In the entries below, find the line with "- 支持默认收起播放器（Ver.1.1.1+）" and the line with "ファインチューニングが可能なモデルとリージョンの組み合わせは限られている。". Reproduce those two lines and every line between them exactly, and nothing more.

[[ Data for this exercise, beginning ]]

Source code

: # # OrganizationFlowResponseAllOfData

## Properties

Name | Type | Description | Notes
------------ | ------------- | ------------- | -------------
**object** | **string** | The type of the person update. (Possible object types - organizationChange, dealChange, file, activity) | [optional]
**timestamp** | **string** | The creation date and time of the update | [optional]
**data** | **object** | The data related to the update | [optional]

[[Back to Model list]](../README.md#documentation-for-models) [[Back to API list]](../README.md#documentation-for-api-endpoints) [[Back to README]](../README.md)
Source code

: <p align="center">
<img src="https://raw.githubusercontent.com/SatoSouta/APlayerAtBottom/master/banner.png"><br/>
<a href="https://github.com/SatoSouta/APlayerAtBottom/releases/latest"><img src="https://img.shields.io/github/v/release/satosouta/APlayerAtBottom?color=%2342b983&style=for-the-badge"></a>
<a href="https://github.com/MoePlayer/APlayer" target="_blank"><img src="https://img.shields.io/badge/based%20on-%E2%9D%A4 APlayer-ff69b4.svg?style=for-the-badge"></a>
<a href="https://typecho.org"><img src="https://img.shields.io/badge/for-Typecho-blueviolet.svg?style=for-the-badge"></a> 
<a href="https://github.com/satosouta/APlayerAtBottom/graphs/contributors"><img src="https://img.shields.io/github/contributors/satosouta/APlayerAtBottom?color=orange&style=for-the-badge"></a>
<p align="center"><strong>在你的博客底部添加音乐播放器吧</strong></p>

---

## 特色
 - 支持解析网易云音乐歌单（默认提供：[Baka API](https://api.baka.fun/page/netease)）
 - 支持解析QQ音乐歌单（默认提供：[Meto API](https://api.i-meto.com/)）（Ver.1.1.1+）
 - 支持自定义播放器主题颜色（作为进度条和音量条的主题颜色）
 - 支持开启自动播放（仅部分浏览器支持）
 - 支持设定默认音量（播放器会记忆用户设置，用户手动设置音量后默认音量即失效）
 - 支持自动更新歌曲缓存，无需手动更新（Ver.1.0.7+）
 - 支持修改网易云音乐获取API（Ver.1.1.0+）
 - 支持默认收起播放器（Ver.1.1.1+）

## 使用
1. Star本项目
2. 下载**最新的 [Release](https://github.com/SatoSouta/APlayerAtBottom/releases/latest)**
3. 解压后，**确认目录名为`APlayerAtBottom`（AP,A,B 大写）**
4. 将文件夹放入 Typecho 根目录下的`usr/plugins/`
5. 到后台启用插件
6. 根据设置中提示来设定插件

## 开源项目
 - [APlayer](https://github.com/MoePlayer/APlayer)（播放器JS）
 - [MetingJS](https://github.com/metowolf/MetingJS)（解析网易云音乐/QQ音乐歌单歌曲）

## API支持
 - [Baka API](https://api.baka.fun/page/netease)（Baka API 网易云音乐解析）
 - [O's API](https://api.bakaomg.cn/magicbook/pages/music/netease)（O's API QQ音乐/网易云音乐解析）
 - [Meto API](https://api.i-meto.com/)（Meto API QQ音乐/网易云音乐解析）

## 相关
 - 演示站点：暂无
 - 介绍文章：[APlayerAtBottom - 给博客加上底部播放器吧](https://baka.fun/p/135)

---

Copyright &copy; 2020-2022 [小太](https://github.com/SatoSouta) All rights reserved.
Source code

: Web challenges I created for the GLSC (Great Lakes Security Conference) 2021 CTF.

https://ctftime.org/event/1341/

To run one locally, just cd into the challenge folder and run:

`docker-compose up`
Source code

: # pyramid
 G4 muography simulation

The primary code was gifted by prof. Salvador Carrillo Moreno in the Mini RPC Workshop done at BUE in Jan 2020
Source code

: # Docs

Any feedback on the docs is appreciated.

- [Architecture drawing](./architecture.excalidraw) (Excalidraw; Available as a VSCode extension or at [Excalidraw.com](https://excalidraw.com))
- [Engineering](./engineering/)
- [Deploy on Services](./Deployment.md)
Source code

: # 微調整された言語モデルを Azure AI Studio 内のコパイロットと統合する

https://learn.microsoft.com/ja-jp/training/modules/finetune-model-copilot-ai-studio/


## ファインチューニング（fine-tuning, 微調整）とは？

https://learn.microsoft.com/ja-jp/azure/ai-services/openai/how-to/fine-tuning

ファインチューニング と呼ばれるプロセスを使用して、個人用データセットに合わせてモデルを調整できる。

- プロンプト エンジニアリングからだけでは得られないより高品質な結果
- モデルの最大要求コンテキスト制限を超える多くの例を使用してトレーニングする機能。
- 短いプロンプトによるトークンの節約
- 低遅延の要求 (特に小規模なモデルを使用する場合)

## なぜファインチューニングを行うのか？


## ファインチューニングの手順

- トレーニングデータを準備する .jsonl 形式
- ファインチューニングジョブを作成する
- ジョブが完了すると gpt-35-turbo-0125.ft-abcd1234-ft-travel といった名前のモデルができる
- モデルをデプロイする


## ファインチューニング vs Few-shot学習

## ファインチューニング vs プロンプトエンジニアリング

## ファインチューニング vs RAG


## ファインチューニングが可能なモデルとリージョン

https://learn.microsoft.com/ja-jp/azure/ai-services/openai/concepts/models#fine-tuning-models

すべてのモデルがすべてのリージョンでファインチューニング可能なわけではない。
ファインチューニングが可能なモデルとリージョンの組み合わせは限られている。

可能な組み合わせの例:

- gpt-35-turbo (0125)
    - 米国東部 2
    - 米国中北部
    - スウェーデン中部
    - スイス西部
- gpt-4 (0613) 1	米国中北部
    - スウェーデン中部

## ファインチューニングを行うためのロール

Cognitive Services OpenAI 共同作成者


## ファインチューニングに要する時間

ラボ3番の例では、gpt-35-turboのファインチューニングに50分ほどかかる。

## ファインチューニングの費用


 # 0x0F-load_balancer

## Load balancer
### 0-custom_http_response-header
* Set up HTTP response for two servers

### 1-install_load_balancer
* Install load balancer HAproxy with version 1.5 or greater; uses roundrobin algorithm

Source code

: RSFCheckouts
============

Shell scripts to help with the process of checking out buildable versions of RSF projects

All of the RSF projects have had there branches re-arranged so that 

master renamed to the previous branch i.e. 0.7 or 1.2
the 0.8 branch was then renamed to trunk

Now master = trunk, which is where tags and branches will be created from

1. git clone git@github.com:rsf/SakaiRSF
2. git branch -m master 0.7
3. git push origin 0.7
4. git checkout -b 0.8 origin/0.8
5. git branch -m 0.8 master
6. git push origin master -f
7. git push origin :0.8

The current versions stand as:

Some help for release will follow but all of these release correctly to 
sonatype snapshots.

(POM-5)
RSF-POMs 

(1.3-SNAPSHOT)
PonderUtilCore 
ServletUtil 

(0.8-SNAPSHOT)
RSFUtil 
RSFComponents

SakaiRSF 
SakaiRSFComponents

[[ Data for this exercise, end ]]

- Solution to this task -
 - 支持默认收起播放器（Ver.1.1.1+）

## 使用
1. Star本项目
2. 下载**最新的 [Release](https://github.com/SatoSouta/APlayerAtBottom/releases/latest)**
3. 解压后，**确认目录名为`APlayerAtBottom`（AP,A,B 大写）**
4. 将文件夹放入 Typecho 根目录下的`usr/plugins/`
5. 到后台启用插件
6. 根据设置中提示来设定插件

## 开源项目
 - [APlayer](https://github.com/MoePlayer/APlayer)（播放器JS）
 - [MetingJS](https://github.com/metowolf/MetingJS)（解析网易云音乐/QQ音乐歌单歌曲）

## API支持
 - [Baka API](https://api.baka.fun/page/netease)（Baka API 网易云音乐解析）
 - [O's API](https://api.bakaomg.cn/magicbook/pages/music/netease)（O's API QQ音乐/网易云音乐解析）
 - [Meto API](https://api.i-meto.com/)（Meto API QQ音乐/网易云音乐解析）

## 相关
 - 演示站点：暂无
 - 介绍文章：[APlayerAtBottom - 给博客加上底部播放器吧](https://baka.fun/p/135)

---

Copyright &copy; 2020-2022 [小太](https://github.com/SatoSouta) All rights reserved.
Source code

: Web challenges I created for the GLSC (Great Lakes Security Conference) 2021 CTF.

https://ctftime.org/event/1341/

To run one locally, just cd into the challenge folder and run:

`docker-compose up`
Source code

: # pyramid
 G4 muography simulation

The primary code was gifted by prof. Salvador Carrillo Moreno in the Mini RPC Workshop done at BUE in Jan 2020
Source code

: # Docs

Any feedback on the docs is appreciated.

- [Architecture drawing](./architecture.excalidraw) (Excalidraw; Available as a VSCode extension or at [Excalidraw.com](https://excalidraw.com))
- [Engineering](./engineering/)
- [Deploy on Services](./Deployment.md)
Source code

: # 微調整された言語モデルを Azure AI Studio 内のコパイロットと統合する

https://learn.microsoft.com/ja-jp/training/modules/finetune-model-copilot-ai-studio/


## ファインチューニング（fine-tuning, 微調整）とは？

https://learn.microsoft.com/ja-jp/azure/ai-services/openai/how-to/fine-tuning

ファインチューニング と呼ばれるプロセスを使用して、個人用データセットに合わせてモデルを調整できる。

- プロンプト エンジニアリングからだけでは得られないより高品質な結果
- モデルの最大要求コンテキスト制限を超える多くの例を使用してトレーニングする機能。
- 短いプロンプトによるトークンの節約
- 低遅延の要求 (特に小規模なモデルを使用する場合)

## なぜファインチューニングを行うのか？


## ファインチューニングの手順

- トレーニングデータを準備する .jsonl 形式
- ファインチューニングジョブを作成する
- ジョブが完了すると gpt-35-turbo-0125.ft-abcd1234-ft-travel といった名前のモデルができる
- モデルをデプロイする


## ファインチューニング vs Few-shot学習

## ファインチューニング vs プロンプトエンジニアリング

## ファインチューニング vs RAG


## ファインチューニングが可能なモデルとリージョン

https://learn.microsoft.com/ja-jp/azure/ai-services/openai/concepts/models#fine-tuning-models

すべてのモデルがすべてのリージョンでファインチューニング可能なわけではない。
ファインチューニングが可能なモデルとリージョンの組み合わせは限られている。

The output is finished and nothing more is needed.